Academy Award-winning actor Charlize Theron also described Amsterdam as a “beacon of openness and acceptance in a world that feels consumed by isolationism and.. a rising tide of nationalism” when she addressed the opening plenary.
Sex work is legal. Amsterdam’s sex workers register with the local chamber of commerce, where they are classified as “personal carers”. They are taxed as freelancers, paying both VAT of 21% as well as personal income tax. But they are also protected by police and there are special sex worker clinics paid for by the city.
“Our sex workers have a lower rate of HIV than female students in Amsterdam do,” said Heleen Driessen, who works as a counselor at the clinic, which is called P&G292. Research shows that less than 2% of the city’s sex workers had HIV.
Professor Linda-Gail Bekker, president of the International AIDS Society, described Amsterdam’s approach to sex work as a “wonderful example of what is possible”.
“If we don’t shine a light on populations who have been left behind, we will fail to address HIV properly,” said Bekker.
After 37 years of the AIDS epidemic, there is consensus amongst scientists and activists that the virus is thriving in groups that are marginalized and shamed by mainstream society. These groups are termed “key populations” in the AIDS world.

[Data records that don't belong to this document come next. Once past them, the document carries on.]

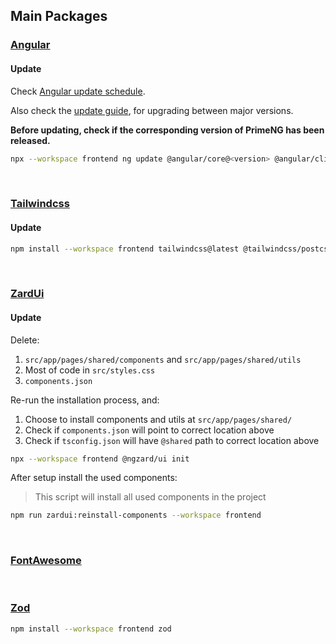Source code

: ## Main Packages

### [Angular](https://angular.dev/overview)

#### Update

Check [Angular update schedule](https://angular.dev/reference/releases).

Also check the [update guide](https://angular.dev/update-guide), for upgrading between major versions.

**Before updating, check if the corresponding version of PrimeNG has been released.**

```bash
npx --workspace frontend ng update @angular/core@<version> @angular/cli@<version>
```

</br>

### [Tailwindcss](https://tailwindcss.com/docs/installation/using-vite)

#### Update

```bash
npm install --workspace frontend tailwindcss@latest @tailwindcss/postcss@latest postcss@latest
```

</br>

### [ZardUi](https://zardui.com/docs/installation)

#### Update

Delete:

1. `src/app/pages/shared/components` and `src/app/pages/shared/utils`
2. Most of code in `src/styles.css`
3. `components.json`

Re-run the installation process, and:

1. Choose to install components and utils at `src/app/pages/shared/`
2. Check if `components.json` will point to correct location above
3. Check if `tsconfig.json` will have `@shared` path to correct location above

```bash
npx --workspace frontend @ngzard/ui init
```

After setup install the used components:

> This script will install all used components in the project

```bash
npm run zardui:reinstall-components --workspace frontend
```

</br>

### [FontAwesome](https://fontawesome.com/search?ic=free&o=r)

</br>

### [Zod](https://zod.dev/basics)

```bash
npm install --workspace frontend zod
```

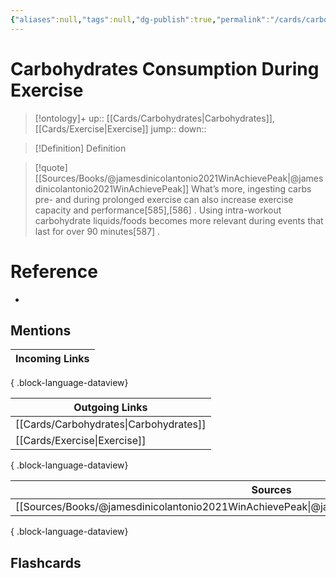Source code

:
 ```yaml
---
{"aliases":null,"tags":null,"dg-publish":true,"permalink":"/cards/carbohydrates-consumption-during-exercise/","dgPassFrontmatter":true}
---
```


# Carbohydrates Consumption During Exercise

> [!ontology]+
> up:: [[Cards/Carbohydrates\|Carbohydrates]], [[Cards/Exercise\|Exercise]]
> jump:: 
> down:: 

> [!Definition] Definition

> [!quote] [[Sources/Books/@jamesdinicolantonio2021WinAchievePeak\|@jamesdinicolantonio2021WinAchievePeak]]
> What’s more, ingesting carbs pre- and during prolonged exercise can also increase exercise capacity and performance[585],[586] . Using intra-workout carbohydrate liquids/foods becomes more relevant during events that last for over 90 minutes[587] .

# Reference

- 

## Mentions

| Incoming Links |
| -------------- |

{ .block-language-dataview}

| Outgoing Links                            |
| ----------------------------------------- |
| [[Cards/Carbohydrates\|Carbohydrates]] |
| [[Cards/Exercise\|Exercise]]           |

{ .block-language-dataview}

| Sources                                                                                             |
| --------------------------------------------------------------------------------------------------- |
| [[Sources/Books/@jamesdinicolantonio2021WinAchievePeak\|@jamesdinicolantonio2021WinAchievePeak]] |

{ .block-language-dataview}

## Flashcards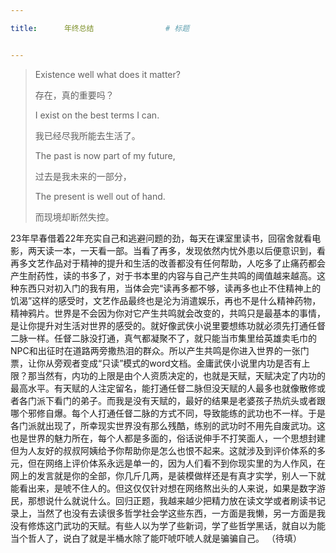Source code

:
 ```yaml
---

title:      年终总结 				# 标题 


---
```


>Existence well what does it matter?
>
>存在，真的重要吗？
>
>I exist on the best terms I can.
>
>我已经尽我所能去生活了。
>
>The past is now part of my future,
>
>过去是我未来的一部分，
>
>The present is well out of hand.
>
>而现境却断然失控。

23年早春借着22年充实自己和逃避问题的劲，每天在课室里读书，回宿舍就看电影，两天读一本，一天看一部。当看了再多，发现依然内忧外患以后便意识到，看再多文艺作品对于精神的提升和生活的改善都没有任何帮助，人吃多了止痛药都会产生耐药性，读的书多了，对于书本里的内容与自己产生共鸣的阈值越来越高。这种东西只对初入门的我有用，当体会完“读再多都不够，读再多也止不住精神上的饥渴”这样的感受时，文艺作品最终也是沦为消遣娱乐，再也不是什么精神药物，精神鸦片。世界是不会因为你对它产生共鸣就会改变的，共鸣只是最基本的事情，是让你提升对生活对世界的感受的。就好像武侠小说里要想练功就必须先打通任督二脉一样。任督二脉没打通，真气都凝聚不了，就只能当市集里给英雄卖毛巾的NPC和出征时在道路两旁撒热泪的群众。所以产生共鸣是你进入世界的一张门票，让你从旁观者变成“只读”模式的word文档。金庸武侠小说里内功是否有上限？那当然有，内功的上限是由个人资质决定的，也就是天赋，天赋决定了内功的最高水平。有天赋的人注定留名，能打通任督二脉但没天赋的人最多也就像散修或者各门派下看门的弟子。而我是没有天赋的，最好的结果是老婆孩子热炕头或者跟哪个邪修自爆。每个人打通任督二脉的方式不同，导致能练的武功也不一样。于是各门派就出现了，所幸现实世界没有那么残酷，练别的武功时不用先自废武功。这也是世界的魅力所在，每个人都是多面的，俗话说伸手不打笑面人，一个思想封建但为人友好的叔叔阿姨给予你帮助你是怎么也恨不起来。这就涉及到评价体系的多元，但在网络上评价体系永远是单一的，因为人们看不到你现实里的为人作风，在网上的发言就是你的全部，你几斤几两，是装模做样还是有真才实学，别人一下就能看出来，是唬不住人的。但这仅仅针对想在网络熬出头的人来说，如果是数字游民，那想说什么就说什么。回归正题，我越来越少把精力放在读文学或者刷读书记录上，当然了也没有去读很多哲学社会学这些东西，一方面是我懒，另一方面是我没有修炼这门武功的天赋。有些人以为学了些新词，学了些哲学黑话，就自以为能当个哲人了，说白了就是半桶水除了能吓唬吓唬人就是骗骗自己。
（待填）
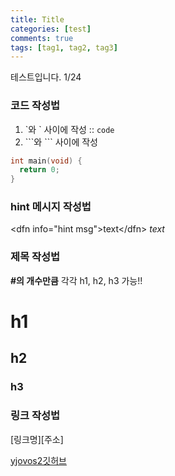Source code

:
 ```yaml
---
title: Title
categories: [test]
comments: true
tags: [tag1, tag2, tag3]
---
```


테스트입니다. 1/24

### 코드 작성법
1. \`와 \` 사이에 작성 :: `code`
2. \`\`\`와 \`\`\` 사이에 작성
```c
int main(void) {
  return 0;
}
```

### hint 메시지 작성법
\<dfn info="hint msg"\>text\</dfn\>
<dfn info="hint">text</dfn>

### 제목 작성법
**\#의 개수만큼** 각각 h1, h2, h3 가능!!
# h1
## h2
### h3

### 링크 작성법
\[링크명\]\[주소\]

[yjovos2깃허브][yjovos2-gh]


[yjovos2-gh]:		https://github.com/yjovos2/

In South Africa, almost 60% of sex workers are HIV positive (57,7% according to UNAIDS), and 26,8% of men who have sex with men (many don’t identify as gay, hence the description). This is far higher than the HIV prevalence rate for the general adult population, which is almost 19%.

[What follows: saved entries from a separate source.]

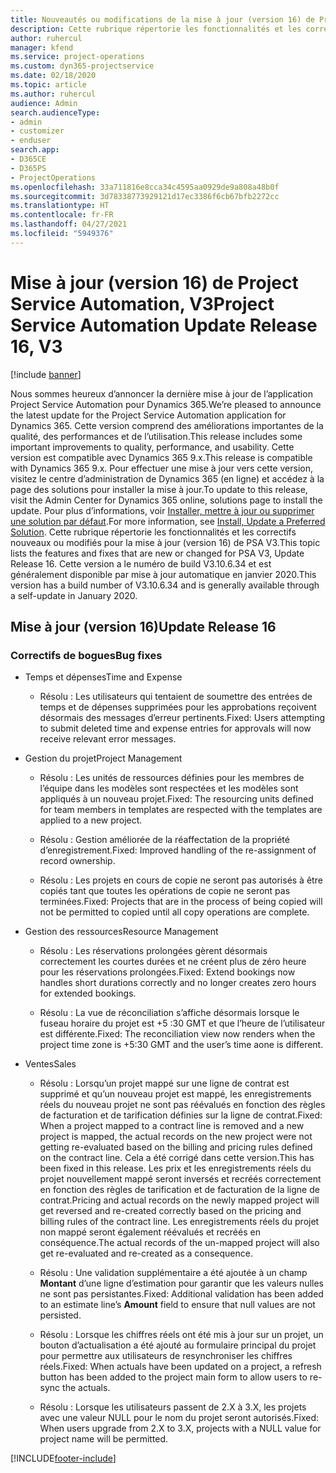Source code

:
 ```yaml
---
title: Nouveautés ou modifications de la mise à jour (version 16) de Project Service Automation (correctif logiciel), V3
description: Cette rubrique répertorie les fonctionnalités et les correctifs disponibles pour la mise à jour (version 16) de Project Service Automation, V3.
author: ruhercul
manager: kfend
ms.service: project-operations
ms.custom: dyn365-projectservice
ms.date: 02/18/2020
ms.topic: article
ms.author: ruhercul
audience: Admin
search.audienceType:
- admin
- customizer
- enduser
search.app:
- D365CE
- D365PS
- ProjectOperations
ms.openlocfilehash: 33a711816e8cca34c4595aa0929de9a808a48b0f
ms.sourcegitcommit: 3d78338773929121d17ec3386f6cb67bfb2272cc
ms.translationtype: HT
ms.contentlocale: fr-FR
ms.lasthandoff: 04/27/2021
ms.locfileid: "5949376"
---
```

# <a name="project-service-automation-update-release-16-v3"></a><span data-ttu-id="41fdb-103">Mise à jour (version 16) de Project Service Automation, V3</span><span class="sxs-lookup"><span data-stu-id="41fdb-103">Project Service Automation Update Release 16, V3</span></span>

[!include [banner](../includes/psa-now-project-operations.md)]

<span data-ttu-id="41fdb-104">Nous sommes heureux d’annoncer la dernière mise à jour de l’application Project Service Automation pour Dynamics 365.</span><span class="sxs-lookup"><span data-stu-id="41fdb-104">We’re pleased to announce the latest update for the Project Service Automation application for Dynamics 365.</span></span> <span data-ttu-id="41fdb-105">Cette version comprend des améliorations importantes de la qualité, des performances et de l’utilisation.</span><span class="sxs-lookup"><span data-stu-id="41fdb-105">This release includes some important improvements to quality, performance, and usability.</span></span>  <span data-ttu-id="41fdb-106">Cette version est compatible avec Dynamics 365 9.x.</span><span class="sxs-lookup"><span data-stu-id="41fdb-106">This release is compatible with Dynamics 365 9.x.</span></span> <span data-ttu-id="41fdb-107">Pour effectuer une mise à jour vers cette version, visitez le centre d’administration de Dynamics 365 (en ligne) et accédez à la page des solutions pour installer la mise à jour.</span><span class="sxs-lookup"><span data-stu-id="41fdb-107">To update to this release, visit the Admin Center for Dynamics 365 online, solutions page to install the update.</span></span> <span data-ttu-id="41fdb-108">Pour plus d’informations, voir [Installer, mettre à jour ou supprimer une solution par défaut](/dynamics365/project-service/upgrade-psa-home-page).</span><span class="sxs-lookup"><span data-stu-id="41fdb-108">For more information, see [Install, Update a Preferred Solution](/dynamics365/project-service/upgrade-psa-home-page).</span></span>
<span data-ttu-id="41fdb-109">Cette rubrique répertorie les fonctionnalités et les correctifs nouveaux ou modifiés pour la mise à jour (version 16) de PSA V3.</span><span class="sxs-lookup"><span data-stu-id="41fdb-109">This topic lists the features and fixes that are new or changed for PSA V3, Update Release 16.</span></span> <span data-ttu-id="41fdb-110">Cette version a le numéro de build V3.10.6.34 et est généralement disponible par mise à jour automatique en janvier 2020.</span><span class="sxs-lookup"><span data-stu-id="41fdb-110">This version has a build number of V3.10.6.34 and is generally available through a self-update in January 2020.</span></span>


## <a name="update-release-16"></a><span data-ttu-id="41fdb-111">Mise à jour (version 16)</span><span class="sxs-lookup"><span data-stu-id="41fdb-111">Update Release 16</span></span>

### <a name="bug-fixes"></a><span data-ttu-id="41fdb-112">Correctifs de bogues</span><span class="sxs-lookup"><span data-stu-id="41fdb-112">Bug fixes</span></span>

-   <span data-ttu-id="41fdb-113">Temps et dépenses</span><span class="sxs-lookup"><span data-stu-id="41fdb-113">Time and Expense</span></span>

    -   <span data-ttu-id="41fdb-114">Résolu : Les utilisateurs qui tentaient de soumettre des entrées de temps et de dépenses supprimées pour les approbations reçoivent désormais des messages d’erreur pertinents.</span><span class="sxs-lookup"><span data-stu-id="41fdb-114">Fixed: Users attempting to submit deleted time and expense entries for approvals will now receive relevant error messages.</span></span>

-   <span data-ttu-id="41fdb-115">Gestion du projet</span><span class="sxs-lookup"><span data-stu-id="41fdb-115">Project Management</span></span>

    -   <span data-ttu-id="41fdb-116">Résolu : Les unités de ressources définies pour les membres de l’équipe dans les modèles sont respectées et les modèles sont appliqués à un nouveau projet.</span><span class="sxs-lookup"><span data-stu-id="41fdb-116">Fixed: The resourcing units defined for team members in templates are respected with the templates are applied to a new project.</span></span>

    -   <span data-ttu-id="41fdb-117">Résolu : Gestion améliorée de la réaffectation de la propriété d’enregistrement.</span><span class="sxs-lookup"><span data-stu-id="41fdb-117">Fixed: Improved handling of the re-assignment of record ownership.</span></span>

    -   <span data-ttu-id="41fdb-118">Résolu : Les projets en cours de copie ne seront pas autorisés à être copiés tant que toutes les opérations de copie ne seront pas terminées.</span><span class="sxs-lookup"><span data-stu-id="41fdb-118">Fixed: Projects that are in the process of being copied will not be permitted to copied until all copy operations are complete.</span></span>

-   <span data-ttu-id="41fdb-119">Gestion des ressources</span><span class="sxs-lookup"><span data-stu-id="41fdb-119">Resource Management</span></span>

    -   <span data-ttu-id="41fdb-120">Résolu : Les réservations prolongées gèrent désormais correctement les courtes durées et ne créent plus de zéro heure pour les réservations prolongées.</span><span class="sxs-lookup"><span data-stu-id="41fdb-120">Fixed: Extend bookings now handles short durations correctly and no longer creates zero hours for extended bookings.</span></span>

    -   <span data-ttu-id="41fdb-121">Résolu : La vue de réconciliation s’affiche désormais lorsque le fuseau horaire du projet est +5 :30 GMT et que l’heure de l’utilisateur est différente.</span><span class="sxs-lookup"><span data-stu-id="41fdb-121">Fixed: The reconciliation view now renders when the project time zone is +5:30 GMT and the user’s time aone is different.</span></span>

-   <span data-ttu-id="41fdb-122">Ventes</span><span class="sxs-lookup"><span data-stu-id="41fdb-122">Sales</span></span>

    -   <span data-ttu-id="41fdb-123">Résolu : Lorsqu’un projet mappé sur une ligne de contrat est supprimé et qu’un nouveau projet est mappé, les enregistrements réels du nouveau projet ne sont pas réévalués en fonction des règles de facturation et de tarification définies sur la ligne de contrat.</span><span class="sxs-lookup"><span data-stu-id="41fdb-123">Fixed: When a project mapped to a contract line is removed and a new project is mapped, the actual records on the new project were not getting re-evaluated based on the billing and pricing rules defined on the contract line.</span></span> <span data-ttu-id="41fdb-124">Cela a été corrigé dans cette version.</span><span class="sxs-lookup"><span data-stu-id="41fdb-124">This has been fixed in this release.</span></span> <span data-ttu-id="41fdb-125">Les prix et les enregistrements réels du projet nouvellement mappé seront inversés et recréés correctement en fonction des règles de tarification et de facturation de la ligne de contrat.</span><span class="sxs-lookup"><span data-stu-id="41fdb-125">Pricing and actual records on the newly mapped project will get reversed and re-created correctly based on the pricing and billing rules of the contract line.</span></span> <span data-ttu-id="41fdb-126">Les enregistrements réels du projet non mappé seront également réévalués et recréés en conséquence.</span><span class="sxs-lookup"><span data-stu-id="41fdb-126">The actual records of the un-mapped project will also get re-evaluated and re-created as a consequence.</span></span>

    -   <span data-ttu-id="41fdb-127">Résolu : Une validation supplémentaire a été ajoutée à un champ **Montant** d’une ligne d’estimation pour garantir que les valeurs nulles ne sont pas persistantes.</span><span class="sxs-lookup"><span data-stu-id="41fdb-127">Fixed: Additional validation has been added to an estimate line’s **Amount** field to ensure that null values are not persisted.</span></span>

    -   <span data-ttu-id="41fdb-128">Résolu : Lorsque les chiffres réels ont été mis à jour sur un projet, un bouton d’actualisation a été ajouté au formulaire principal du projet pour permettre aux utilisateurs de resynchroniser les chiffres réels.</span><span class="sxs-lookup"><span data-stu-id="41fdb-128">Fixed: When actuals have been updated on a project, a refresh button has been added to the project main form to allow users to re-sync the actuals.</span></span>

    -   <span data-ttu-id="41fdb-129">Résolu : Lorsque les utilisateurs passent de 2.X à 3.X, les projets avec une valeur NULL pour le nom du projet seront autorisés.</span><span class="sxs-lookup"><span data-stu-id="41fdb-129">Fixed: When users upgrade from 2.X to 3.X, projects with a NULL value for project name will be permitted.</span></span>



[!INCLUDE[footer-include](../includes/footer-banner.md)]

Nigerian Michael Ighodaro says he got infected with HIV in his late teens while having sex with men because he did not know that he was at risk: “It wasn’t that I didn’t know about HIV. I thought it was only transmitted by heterosexual sex.”
Nigeria has extremely repressive anti-gay laws and its HIV prevention programmes simply ignore men like Ighodaro, who is currently living as a refugee in the USA.
Eastern Europe and Central Asia are the only places in the world where HIV infections and deaths are rising, and this is mainly being driven by a lethal combination of injecting drug-use and oppressive policies towards people living with HIV.
In the past year, there were 103,000 new HIV infections in Russia and researchers estimate that up to 75% of people who inject drugs in that country are living with HIV. HIV in the Ukraine, China, Malaysia and Vietnam is also being driven by injecting people who inject drugs sharing their dirty needles.
A large part of the International AIDS conference has been dedicated to finding ways to reach these stigmatized communities with high levels of HIV who are often too afraid to get access to health services.
But perhaps Amsterdam offers the best answer, with its tolerance of difference and non-judgemental health services.